ヒルデガルドから見たアデルというのは、突如光のように現れた現代の英雄児、その実績はおとぎ話や古の英雄たちに決して引けを取るものではなく、まさに生ける伝説そのもの。
これはヒルデガルドのみならず、三国の大多数の者たちが抱く共通の思いであった。
その英雄に嫁げるのだから、文句の一つもありはしない。
ただ唯一残念なことがあるとすれば、そういったおとぎ話や伝承にあるような壮大なラブロマンスが、アデルとの間に無かったということのみである。
「祝賀会にはどのドレスを着て行こうかしら?」
侍女たちが持つ色とりどりのドレスを見て、ヒルデガルドは頭を悩ませる。
本来ならばそれは心弾む瞬間の一つなのだが、ヒルデガルドはアデルの性格を多少なりとも知っている。
黒狼王は華美を好まない。
それが、三国の誰もが知るアデルの美点である。
だが、こういった場合にはそれは足枷ともなりえる。
ヒルデガルドとしては、派手過ぎればアデルの不興を買うし、かといって地味すぎても一国の姫としての面子が立たない。

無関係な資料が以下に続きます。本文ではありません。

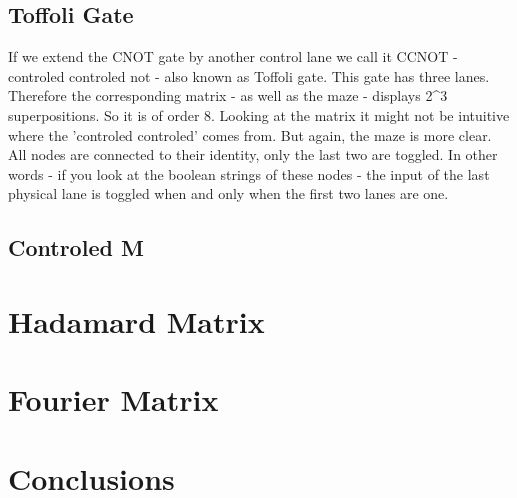 \documentclass[oneside]{thesisclass}
\begin{document}
\section{Toffoli Gate}
If we extend the CNOT gate by another control lane we call it CCNOT - controled controled not - also known as Toffoli gate.
This gate has three lanes.
Therefore the corresponding matrix - as well as the maze - displays 2^3 superpositions.
So it is of order 8.
Looking at the matrix%
it might not be intuitive where the 'controled controled' comes from.
But again, the maze%
is more clear. 
All nodes are connected to their identity, only the last two are toggled.
In other words - if you look at the boolean strings of these nodes - the input of the last physical lane is toggled when and only when the first two lanes are one.

\section{Controled M}

\chapter{Hadamard Matrix}

\chapter{Fourier Matrix}

\chapter{Conclusions}




\end{document}
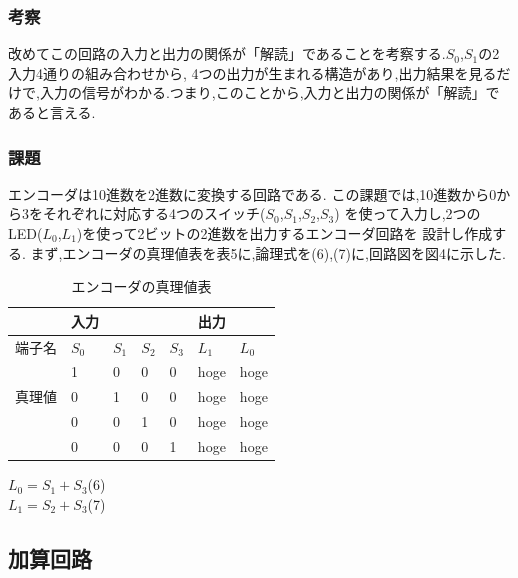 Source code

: \documentclass[twocolumn, 10pt,a4j]{jsarticle}
\begin{document}
  \subsubsection{考察}
  改めてこの回路の入力と出力の関係が「解読」であることを考察する.$S_{0}$,$S_{1}$の2入力4通りの組み合わせから,
  4つの出力が生まれる構造があり,出力結果を見るだけで,入力の信号がわかる.つまり,このことから,入力と出力の関係が「解読」であると言える.
  \subsubsection{課題}
  エンコーダは10進数を2進数に変換する回路である.
  この課題では,10進数から0から3をそれぞれに対応する4つのスイッチ($S_{0}$,$S_{1}$,$S_{2}$,$S_{3}$)
  を使って入力し,2つのLED($L_{0}$,$L_{1}$)を使って2ビットの2進数を出力するエンコーダ回路を
  設計し作成する.
  まず,エンコーダの真理値表を表5に,論理式を(6),(7)に,回路図を図4に示した.
  \begin{table}[H]
  \centering
  \caption{エンコーダの真理値表}
  \label{my-label}
  \begin{tabular}{l|llll|ll}
      & 入力      &         &         &         & 出力      &         \\ \hline
  端子名 & $S_{0}$ & $S_{1}$ & $S_{2}$ & $S_{3}$ & $L_{1}$ & $L_{0}$ \\ \hline
      & 1       & 0       & 0       & 0       & hoge    & hoge    \\
  真理値 & 0       & 1       & 0       & 0       & hoge    & hoge    \\
      & 0       & 0       & 1       & 0       & hoge    & hoge    \\
      & 0       & 0       & 0       & 1       & hoge    & hoge   
  \end{tabular}
  \end{table}
  \begin{center}
    $L_{0} = S_{1}+S_{3}$\quad(6) \\
    $L_{1} = S_{2}+S_{3}$\quad(7) \\
  \end{center}
\subsection{加算回路}
\end{document}
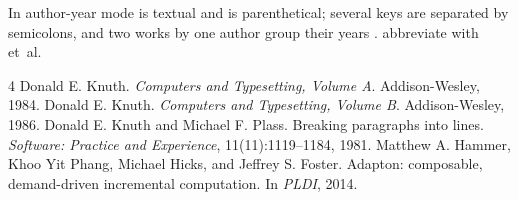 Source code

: \documentclass{article}
\begin{document}
In author-year mode \citet{knuth84} is textual and \citep{plass81} is
parenthetical; several keys \citep{knuth84,plass81} are separated by
semicolons, and two works by one author group their years
\citep{knuth84,knuth86}. \citet{hammer14} abbreviate with et~al.

\begin{thebibliography}{4}
 Donald E. Knuth. \emph{Computers and Typesetting, Volume A}. Addison-Wesley, 1984.
 Donald E. Knuth. \emph{Computers and Typesetting, Volume B}. Addison-Wesley, 1986.
 Donald E. Knuth and Michael F. Plass.
  Breaking paragraphs into lines. \emph{Software: Practice and Experience},
  11(11):1119--1184, 1981.
  Matthew A. Hammer, Khoo Yit Phang, Michael Hicks, and Jeffrey S. Foster.
  Adapton: composable, demand-driven incremental computation. In \emph{PLDI},
  2014.
\end{thebibliography}
\end{document}
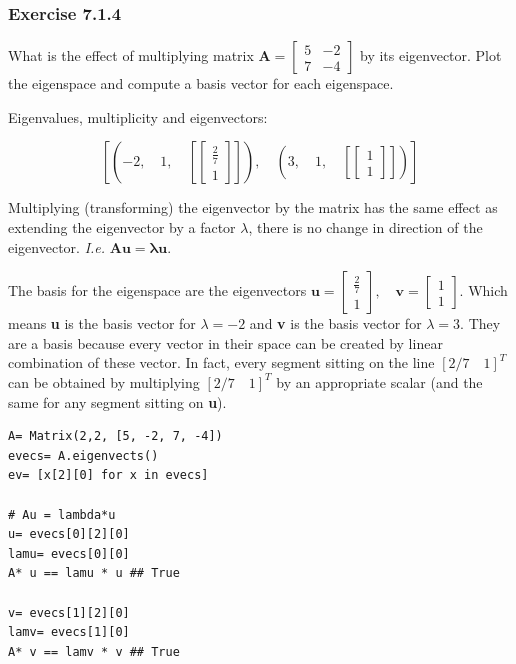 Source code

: \subsubsection{Exercise 7.1.4}

What is the effect of multiplying matrix $\mathbf{A}= \left[\begin{matrix}5 & -2\\7 & -4\end{matrix}\right]$ by its eigenvector. Plot the eigenspace
and compute a basis vector for each eigenspace.

Eigenvalues, multiplicity and eigenvectors:

$$
\left [ \left ( -2, \quad 1, \quad \left [ \left[\begin{matrix}\frac{2}{7}\\1\end{matrix}\right]\right ]\right ),
\quad \left ( 3, \quad 1, \quad \left [ \left[\begin{matrix}1\\1\end{matrix}\right]\right ]\right )\right ]
$$

Multiplying (transforming) the eigenvector by the matrix has the same effect as
extending the eigenvector by a factor $\lambda$, there is no change in direction
of the eigenvector. \textit{I.e.} $\mathbf{Au} = \mathbf{\lambda u}$.

The basis for the eigenspace are the eigenvectors
$\mathbf{u} = \left[\begin{matrix}\frac{2}{7}\\1\end{matrix}\right], \quad
\mathbf{v}= \left[\begin{matrix}1\\1\end{matrix}\right]$. Which means \textbf{u}
is the basis vector for $\lambda= -2$ and \textbf{v} is the basis vector for $\lambda= 3$.
They are a basis because every vector in their space can be created by linear combination
of these vector. In fact, every segment sitting on the line $[2/7 \quad 1]^T$ can be
obtained by multiplying $[2/7 \quad 1]^T$ by an appropriate scalar (and the same for any segment sitting
on \textbf{u}).

\begin{verbatim}
A= Matrix(2,2, [5, -2, 7, -4])
evecs= A.eigenvects()
ev= [x[2][0] for x in evecs]

# Au = lambda*u
u= evecs[0][2][0]
lamu= evecs[0][0]
A* u == lamu * u ## True

v= evecs[1][2][0]
lamv= evecs[1][0]
A* v == lamv * v ## True
\end{verbatim}

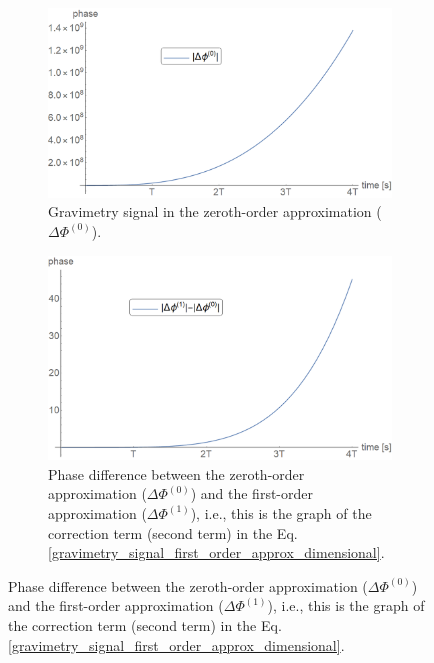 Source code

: \documentclass{article}
\begin{document}
\begin{figure}
     \centering
     \begin{subfigure}[b]{0.9\textwidth}
         \centering
         \includegraphics[width=\textwidth]{fase0order.png}
         \caption{Gravimetry signal in the zeroth-order approximation ($\Delta \Phi ^{(0)}$).}
         \label{fig:gravimetry_signal_zeroth_order}
     \end{subfigure}
     \hfill
     \begin{subfigure}[b]{0.9\textwidth}
         \centering
         \includegraphics[width=\textwidth]{phase0orderminus1order.png}
         \caption{Phase difference between the zeroth-order approximation ($\Delta \Phi ^{(0)}$) and the first-order approximation ($\Delta \Phi ^{(1)}$), i.e., this is the graph of the correction term (second term) in the Eq. \ref{gravimetry_signal_first_order_approx_dimensional}.}
         \label{fig:gravimetry_signal_first_minus_zeroth_order}
     \end{subfigure}
     \hfill

\end{figure}
\end{document}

「白はダメね。白は式の時までおあずけ…………そうなると…………」
手にしたのは萌葱色のドレス。
だがそれはすぐに手放した。
「この色は季節に合わないわ…………」
今の季節は秋。萌葱色などの緑は、春のイメージが強い。
「ではこちらなど如何でしょう?」
そう言って侍女が薦めてきたのは黄色、それも少しくすみのある金枝雀色のドレスであった。
「季節的には良いけど、明るすぎないかしら?」
と、ヒルデガルドは侍女に聞くと侍女は、こう答えた。
「とんでもございません、姫様! これでも控えめ過ぎるくらいですとも! いくら黒狼王陛下が華美を好まれぬとはいえ、それはそれ。それにこう言っては何ですが、黒狼王陛下は…………華美を好まぬとは言っても、何かと派手で御座いますから…………」
それを聞いたヒルデガルドは、ぷっ、と吹き出してしまう。
侍女がいう派手というのは、容姿のことではなくアデル自身が打ち立てた武功の件も多分に含まれている。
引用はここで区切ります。